This volume, therefore, is much more than a second edition of the above book; it is virtually a new work, dealing with Japanese Prints in the most comprehensive form possible within the limits of a single book, constituting a catalogue raisonne of all the most notable prints of Ukiyoye produced during the polychrome period.

The author has endeavoured to make the subject as interesting as possible, rather than write an academic monograph; to produce a book which shall be useful to the requirements of the novice and amateur as well as to those of the advanced collector.

Many people collect these colour-prints for the attraction of their pure beauty, but have only a slight acquaintance with the scene or subject they illustrate, or the meaning which the artists desire to convey.

Japanese colour-prints should not be collected solely as works of art; an intelligent study of the subjects and scenes they illustrate will tell us more of the life, history, and character of Japan in the days when it was a closed book to the rest of the world, than any number of pages of print.

To assist the collector in this respect and to increase the interest to him of his own and other collections is the main object of the writer. That collectors have desired a book of this nature rather than profound and ingenious theorizing is evinced by the warm reception of the author's previous volume, both in the United Kingdom and in America, and the marks of appreciation which he has received both personally and by correspondence, and for which he tenders his sincere thanks.

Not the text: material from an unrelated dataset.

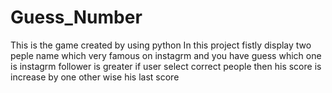 # Guess_Number
This is the game created by using python In this project  fistly display  two peple name which very famous on instagrm and you have guess which one is  instagrm follower is greater if user select correct people then his 
score is increase by one other wise his last score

His thanks are due to Messrs. Sotheby for permission to use illustrations from their sale catalogues for reproduction in this volume; to Mr. Henry Bergen for the loan of prints, and particularly to Mr. Shozo Kato, who throughout has shown great personal interest in the preparation of this volume, by the loan of prints and in other ways materially assisting the writer by placing at his service his intimate knowledge of the art, literature, and language of Japan.